*DATA SUPPLIED:*
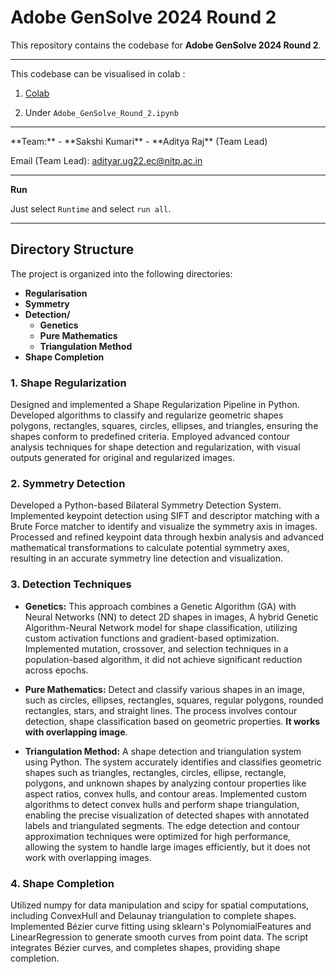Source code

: # Adobe GenSolve 2024 Round 2

This repository contains the codebase for **Adobe GenSolve 2024 Round 2**.

<hr>
This codebase can be visualised in colab : 

1. <a href = 'https://colab.research.google.com/drive/1dtSS-wcZi-1UJ5yARUKFxxfauVi0B3hm?usp=sharing'> Colab </a>

2. Under `Adobe_GenSolve_Round_2.ipynb`

<hr>
**Team:**
- **Sakshi Kumari**
- **Aditya Raj**  (Team Lead)

Email (Team Lead): 
adityar.ug22.ec@nitp.ac.in

<hr>

**Run** 

Just select `Runtime` and select `run all`.
<hr>

## Directory Structure 

The project is organized into the following directories:
- **Regularisation**
- **Symmetry**
- **Detection/**
  - **Genetics**
  - **Pure Mathematics**
  - **Triangulation Method**
- **Shape Completion** 


### 1. Shape Regularization

Designed and implemented a Shape Regularization Pipeline in Python. Developed algorithms to classify and regularize geometric shapes polygons, rectangles, squares, circles, ellipses, and triangles, ensuring the shapes conform to predefined criteria. Employed advanced contour analysis techniques for shape detection and regularization, with visual outputs generated for original and regularized images. 


### 2. Symmetry Detection

Developed a Python-based Bilateral Symmetry Detection System. Implemented keypoint detection using SIFT and descriptor matching with a Brute Force matcher to identify and visualize the symmetry axis in images. Processed and refined keypoint data through hexbin analysis and advanced mathematical transformations to calculate potential symmetry axes, resulting in an accurate symmetry line detection and visualization. 

### 3. Detection Techniques

- **Genetics:**
  This approach combines a Genetic Algorithm (GA) with Neural Networks (NN) to detect 2D shapes in images, A hybrid Genetic Algorithm-Neural Network model for shape classification, utilizing custom activation functions and gradient-based optimization. Implemented mutation, crossover, and selection techniques in a population-based algorithm, it did not achieve significant reduction across epochs.

- **Pure Mathematics:**
  Detect and classify various shapes in an image, such as circles, ellipses, rectangles, squares, regular polygons, rounded rectangles, stars, and straight lines. The process involves contour detection, shape classification based on geometric properties. **It works with overlapping image**.

- **Triangulation Method:**
  A shape detection and triangulation system using Python. The system accurately identifies and classifies geometric shapes such as triangles, rectangles, circles, ellipse, rectangle, polygons, and unknown shapes by analyzing contour properties like aspect ratios, convex hulls, and contour areas. Implemented custom algorithms to detect convex hulls and perform shape triangulation, enabling the precise visualization of detected shapes with annotated labels and triangulated segments. The edge detection and contour approximation techniques were optimized for high performance, allowing the system to handle large images efficiently, but it does not work with overlapping images.

### 4. Shape Completion

Utilized numpy for data manipulation and scipy for spatial computations, including ConvexHull and Delaunay triangulation to complete shapes. Implemented Bézier curve fitting using sklearn's PolynomialFeatures and LinearRegression to generate smooth curves from point data. The script integrates Bézier curves, and completes shapes, providing shape completion.






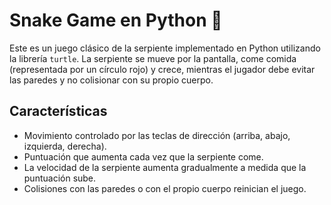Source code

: # Snake Game en Python 🐍

Este es un juego clásico de la serpiente implementado en Python utilizando la librería `turtle`. La serpiente se mueve por la pantalla, come comida (representada por un círculo rojo) y crece, mientras el jugador debe evitar las paredes y no colisionar con su propio cuerpo.

## Características

- Movimiento controlado por las teclas de dirección (arriba, abajo, izquierda, derecha).
- Puntuación que aumenta cada vez que la serpiente come.
- La velocidad de la serpiente aumenta gradualmente a medida que la puntuación sube.
- Colisiones con las paredes o con el propio cuerpo reinician el juego.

*TASK REQUIREMENTS:*
Would you return the records exactly as written, minus any image?

*ANSWER TO THIS PROBLEM:*
Source code

: # Adobe GenSolve 2024 Round 2

This repository contains the codebase for **Adobe GenSolve 2024 Round 2**.

<hr>
This codebase can be visualised in colab : 

1. <a href = 'https://colab.research.google.com/drive/1dtSS-wcZi-1UJ5yARUKFxxfauVi0B3hm?usp=sharing'> Colab </a>

2. Under `Adobe_GenSolve_Round_2.ipynb`

<hr>
**Team:**
- **Sakshi Kumari**
- **Aditya Raj**  (Team Lead)

Email (Team Lead): 
adityar.ug22.ec@nitp.ac.in

<hr>

**Run** 

Just select `Runtime` and select `run all`.
<hr>

## Directory Structure 

The project is organized into the following directories:
- **Regularisation**
- **Symmetry**
- **Detection/**
  - **Genetics**
  - **Pure Mathematics**
  - **Triangulation Method**
- **Shape Completion** 


### 1. Shape Regularization

Designed and implemented a Shape Regularization Pipeline in Python. Developed algorithms to classify and regularize geometric shapes polygons, rectangles, squares, circles, ellipses, and triangles, ensuring the shapes conform to predefined criteria. Employed advanced contour analysis techniques for shape detection and regularization, with visual outputs generated for original and regularized images. 


### 2. Symmetry Detection

Developed a Python-based Bilateral Symmetry Detection System. Implemented keypoint detection using SIFT and descriptor matching with a Brute Force matcher to identify and visualize the symmetry axis in images. Processed and refined keypoint data through hexbin analysis and advanced mathematical transformations to calculate potential symmetry axes, resulting in an accurate symmetry line detection and visualization. 

### 3. Detection Techniques

- **Genetics:**
  This approach combines a Genetic Algorithm (GA) with Neural Networks (NN) to detect 2D shapes in images, A hybrid Genetic Algorithm-Neural Network model for shape classification, utilizing custom activation functions and gradient-based optimization. Implemented mutation, crossover, and selection techniques in a population-based algorithm, it did not achieve significant reduction across epochs.

- **Pure Mathematics:**
  Detect and classify various shapes in an image, such as circles, ellipses, rectangles, squares, regular polygons, rounded rectangles, stars, and straight lines. The process involves contour detection, shape classification based on geometric properties. **It works with overlapping image**.

- **Triangulation Method:**
  A shape detection and triangulation system using Python. The system accurately identifies and classifies geometric shapes such as triangles, rectangles, circles, ellipse, rectangle, polygons, and unknown shapes by analyzing contour properties like aspect ratios, convex hulls, and contour areas. Implemented custom algorithms to detect convex hulls and perform shape triangulation, enabling the precise visualization of detected shapes with annotated labels and triangulated segments. The edge detection and contour approximation techniques were optimized for high performance, allowing the system to handle large images efficiently, but it does not work with overlapping images.

### 4. Shape Completion

Utilized numpy for data manipulation and scipy for spatial computations, including ConvexHull and Delaunay triangulation to complete shapes. Implemented Bézier curve fitting using sklearn's PolynomialFeatures and LinearRegression to generate smooth curves from point data. The script integrates Bézier curves, and completes shapes, providing shape completion.






Source code

: # Snake Game en Python 🐍

Este es un juego clásico de la serpiente implementado en Python utilizando la librería `turtle`. La serpiente se mueve por la pantalla, come comida (representada por un círculo rojo) y crece, mientras el jugador debe evitar las paredes y no colisionar con su propio cuerpo.

## Características

- Movimiento controlado por las teclas de dirección (arriba, abajo, izquierda, derecha).
- Puntuación que aumenta cada vez que la serpiente come.
- La velocidad de la serpiente aumenta gradualmente a medida que la puntuación sube.
- Colisiones con las paredes o con el propio cuerpo reinician el juego.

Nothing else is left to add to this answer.